== Segment start ==

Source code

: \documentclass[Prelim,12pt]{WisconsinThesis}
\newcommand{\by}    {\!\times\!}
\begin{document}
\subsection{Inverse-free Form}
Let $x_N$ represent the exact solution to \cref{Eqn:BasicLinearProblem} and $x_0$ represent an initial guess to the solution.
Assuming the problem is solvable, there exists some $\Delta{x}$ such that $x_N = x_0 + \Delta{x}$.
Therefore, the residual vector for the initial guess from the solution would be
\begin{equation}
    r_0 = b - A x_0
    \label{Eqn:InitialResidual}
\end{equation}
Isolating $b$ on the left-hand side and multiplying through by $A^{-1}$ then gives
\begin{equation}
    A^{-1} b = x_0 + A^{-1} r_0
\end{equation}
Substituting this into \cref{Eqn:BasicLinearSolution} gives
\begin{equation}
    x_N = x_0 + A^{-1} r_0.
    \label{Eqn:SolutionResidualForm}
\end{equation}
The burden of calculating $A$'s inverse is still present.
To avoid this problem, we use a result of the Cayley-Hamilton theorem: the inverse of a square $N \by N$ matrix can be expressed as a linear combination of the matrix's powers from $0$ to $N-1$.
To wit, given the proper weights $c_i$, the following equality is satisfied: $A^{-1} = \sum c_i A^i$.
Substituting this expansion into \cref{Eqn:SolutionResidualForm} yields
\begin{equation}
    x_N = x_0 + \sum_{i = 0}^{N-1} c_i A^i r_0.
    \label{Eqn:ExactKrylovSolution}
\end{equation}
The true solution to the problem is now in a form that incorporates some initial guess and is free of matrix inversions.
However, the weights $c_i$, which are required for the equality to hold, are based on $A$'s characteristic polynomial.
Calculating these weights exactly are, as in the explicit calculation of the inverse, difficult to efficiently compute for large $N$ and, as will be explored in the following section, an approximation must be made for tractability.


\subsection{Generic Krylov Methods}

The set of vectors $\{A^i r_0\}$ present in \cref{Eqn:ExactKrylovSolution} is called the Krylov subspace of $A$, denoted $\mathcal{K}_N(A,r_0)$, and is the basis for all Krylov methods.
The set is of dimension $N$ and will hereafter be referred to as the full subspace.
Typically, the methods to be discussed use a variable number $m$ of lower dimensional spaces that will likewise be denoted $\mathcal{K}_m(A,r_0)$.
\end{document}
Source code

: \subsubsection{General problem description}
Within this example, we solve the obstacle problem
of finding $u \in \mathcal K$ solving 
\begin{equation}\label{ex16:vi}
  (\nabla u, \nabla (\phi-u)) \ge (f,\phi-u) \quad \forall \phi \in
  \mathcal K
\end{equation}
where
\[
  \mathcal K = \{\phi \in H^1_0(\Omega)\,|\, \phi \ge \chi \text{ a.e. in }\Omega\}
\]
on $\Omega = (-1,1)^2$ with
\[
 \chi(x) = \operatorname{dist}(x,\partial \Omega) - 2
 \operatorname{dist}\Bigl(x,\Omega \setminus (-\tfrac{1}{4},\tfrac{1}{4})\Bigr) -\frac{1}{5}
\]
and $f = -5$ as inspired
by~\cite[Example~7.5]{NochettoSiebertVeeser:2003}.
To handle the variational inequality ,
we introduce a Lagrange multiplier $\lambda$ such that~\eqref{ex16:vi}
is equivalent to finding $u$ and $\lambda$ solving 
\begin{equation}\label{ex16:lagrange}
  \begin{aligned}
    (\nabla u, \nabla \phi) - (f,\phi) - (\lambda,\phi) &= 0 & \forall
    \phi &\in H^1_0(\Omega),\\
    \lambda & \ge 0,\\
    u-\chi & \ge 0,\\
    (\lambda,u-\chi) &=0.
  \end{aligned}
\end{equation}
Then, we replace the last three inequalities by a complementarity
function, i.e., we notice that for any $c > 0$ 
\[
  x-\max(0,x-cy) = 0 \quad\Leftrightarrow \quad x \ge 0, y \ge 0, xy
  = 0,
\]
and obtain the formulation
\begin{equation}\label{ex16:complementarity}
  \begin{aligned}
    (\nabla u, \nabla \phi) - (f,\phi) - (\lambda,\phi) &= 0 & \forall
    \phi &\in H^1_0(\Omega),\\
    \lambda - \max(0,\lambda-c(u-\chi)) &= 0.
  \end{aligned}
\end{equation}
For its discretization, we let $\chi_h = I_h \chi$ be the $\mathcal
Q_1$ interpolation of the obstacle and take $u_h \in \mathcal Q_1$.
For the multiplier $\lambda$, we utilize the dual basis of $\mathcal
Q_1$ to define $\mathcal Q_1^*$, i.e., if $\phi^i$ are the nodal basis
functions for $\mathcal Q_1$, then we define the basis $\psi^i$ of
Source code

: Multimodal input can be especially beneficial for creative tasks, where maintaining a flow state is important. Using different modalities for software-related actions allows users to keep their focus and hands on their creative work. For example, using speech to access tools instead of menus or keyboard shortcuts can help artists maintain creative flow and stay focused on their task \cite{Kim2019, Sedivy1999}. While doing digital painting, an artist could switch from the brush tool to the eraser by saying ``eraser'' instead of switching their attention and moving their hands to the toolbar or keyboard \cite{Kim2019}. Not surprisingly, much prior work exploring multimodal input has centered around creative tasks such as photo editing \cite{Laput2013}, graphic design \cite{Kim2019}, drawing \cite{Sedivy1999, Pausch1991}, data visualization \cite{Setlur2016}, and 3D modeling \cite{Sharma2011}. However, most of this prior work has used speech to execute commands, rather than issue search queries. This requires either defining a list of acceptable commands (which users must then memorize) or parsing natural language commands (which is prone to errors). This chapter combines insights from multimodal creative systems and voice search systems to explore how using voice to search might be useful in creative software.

== Segment end ==

*Problem to solve*: What is wanted is an exact copy of the data.

*Solution for this exercise*:
Source code

: \documentclass[Prelim,12pt]{WisconsinThesis}
\newcommand{\by}    {\!\times\!}
\begin{document}
\subsection{Inverse-free Form}
Let $x_N$ represent the exact solution to \cref{Eqn:BasicLinearProblem} and $x_0$ represent an initial guess to the solution.
Assuming the problem is solvable, there exists some $\Delta{x}$ such that $x_N = x_0 + \Delta{x}$.
Therefore, the residual vector for the initial guess from the solution would be
\begin{equation}
    r_0 = b - A x_0
    \label{Eqn:InitialResidual}
\end{equation}
Isolating $b$ on the left-hand side and multiplying through by $A^{-1}$ then gives
\begin{equation}
    A^{-1} b = x_0 + A^{-1} r_0
\end{equation}
Substituting this into \cref{Eqn:BasicLinearSolution} gives
\begin{equation}
    x_N = x_0 + A^{-1} r_0.
    \label{Eqn:SolutionResidualForm}
\end{equation}
The burden of calculating $A$'s inverse is still present.
To avoid this problem, we use a result of the Cayley-Hamilton theorem: the inverse of a square $N \by N$ matrix can be expressed as a linear combination of the matrix's powers from $0$ to $N-1$.
To wit, given the proper weights $c_i$, the following equality is satisfied: $A^{-1} = \sum c_i A^i$.
Substituting this expansion into \cref{Eqn:SolutionResidualForm} yields
\begin{equation}
    x_N = x_0 + \sum_{i = 0}^{N-1} c_i A^i r_0.
    \label{Eqn:ExactKrylovSolution}
\end{equation}
The true solution to the problem is now in a form that incorporates some initial guess and is free of matrix inversions.
However, the weights $c_i$, which are required for the equality to hold, are based on $A$'s characteristic polynomial.
Calculating these weights exactly are, as in the explicit calculation of the inverse, difficult to efficiently compute for large $N$ and, as will be explored in the following section, an approximation must be made for tractability.


\subsection{Generic Krylov Methods}

The set of vectors $\{A^i r_0\}$ present in \cref{Eqn:ExactKrylovSolution} is called the Krylov subspace of $A$, denoted $\mathcal{K}_N(A,r_0)$, and is the basis for all Krylov methods.
The set is of dimension $N$ and will hereafter be referred to as the full subspace.
Typically, the methods to be discussed use a variable number $m$ of lower dimensional spaces that will likewise be denoted $\mathcal{K}_m(A,r_0)$.
\end{document}
Source code

: \subsubsection{General problem description}
Within this example, we solve the obstacle problem
of finding $u \in \mathcal K$ solving 
\begin{equation}\label{ex16:vi}
  (\nabla u, \nabla (\phi-u)) \ge (f,\phi-u) \quad \forall \phi \in
  \mathcal K
\end{equation}
where
\[
  \mathcal K = \{\phi \in H^1_0(\Omega)\,|\, \phi \ge \chi \text{ a.e. in }\Omega\}
\]
on $\Omega = (-1,1)^2$ with
\[
 \chi(x) = \operatorname{dist}(x,\partial \Omega) - 2
 \operatorname{dist}\Bigl(x,\Omega \setminus (-\tfrac{1}{4},\tfrac{1}{4})\Bigr) -\frac{1}{5}
\]
and $f = -5$ as inspired
by~\cite[Example~7.5]{NochettoSiebertVeeser:2003}.
To handle the variational inequality ,
we introduce a Lagrange multiplier $\lambda$ such that~\eqref{ex16:vi}
is equivalent to finding $u$ and $\lambda$ solving 
\begin{equation}\label{ex16:lagrange}
  \begin{aligned}
    (\nabla u, \nabla \phi) - (f,\phi) - (\lambda,\phi) &= 0 & \forall
    \phi &\in H^1_0(\Omega),\\
    \lambda & \ge 0,\\
    u-\chi & \ge 0,\\
    (\lambda,u-\chi) &=0.
  \end{aligned}
\end{equation}
Then, we replace the last three inequalities by a complementarity
function, i.e., we notice that for any $c > 0$ 
\[
  x-\max(0,x-cy) = 0 \quad\Leftrightarrow \quad x \ge 0, y \ge 0, xy
  = 0,
\]
and obtain the formulation
\begin{equation}\label{ex16:complementarity}
  \begin{aligned}
    (\nabla u, \nabla \phi) - (f,\phi) - (\lambda,\phi) &= 0 & \forall
    \phi &\in H^1_0(\Omega),\\
    \lambda - \max(0,\lambda-c(u-\chi)) &= 0.
  \end{aligned}
\end{equation}
For its discretization, we let $\chi_h = I_h \chi$ be the $\mathcal
Q_1$ interpolation of the obstacle and take $u_h \in \mathcal Q_1$.
For the multiplier $\lambda$, we utilize the dual basis of $\mathcal
Q_1$ to define $\mathcal Q_1^*$, i.e., if $\phi^i$ are the nodal basis
functions for $\mathcal Q_1$, then we define the basis $\psi^i$ of
Source code

: Multimodal input can be especially beneficial for creative tasks, where maintaining a flow state is important. Using different modalities for software-related actions allows users to keep their focus and hands on their creative work. For example, using speech to access tools instead of menus or keyboard shortcuts can help artists maintain creative flow and stay focused on their task \cite{Kim2019, Sedivy1999}. While doing digital painting, an artist could switch from the brush tool to the eraser by saying ``eraser'' instead of switching their attention and moving their hands to the toolbar or keyboard \cite{Kim2019}. Not surprisingly, much prior work exploring multimodal input has centered around creative tasks such as photo editing \cite{Laput2013}, graphic design \cite{Kim2019}, drawing \cite{Sedivy1999, Pausch1991}, data visualization \cite{Setlur2016}, and 3D modeling \cite{Sharma2011}. However, most of this prior work has used speech to execute commands, rather than issue search queries. This requires either defining a list of acceptable commands (which users must then memorize) or parsing natural language commands (which is prone to errors). This chapter combines insights from multimodal creative systems and voice search systems to explore how using voice to search might be useful in creative software.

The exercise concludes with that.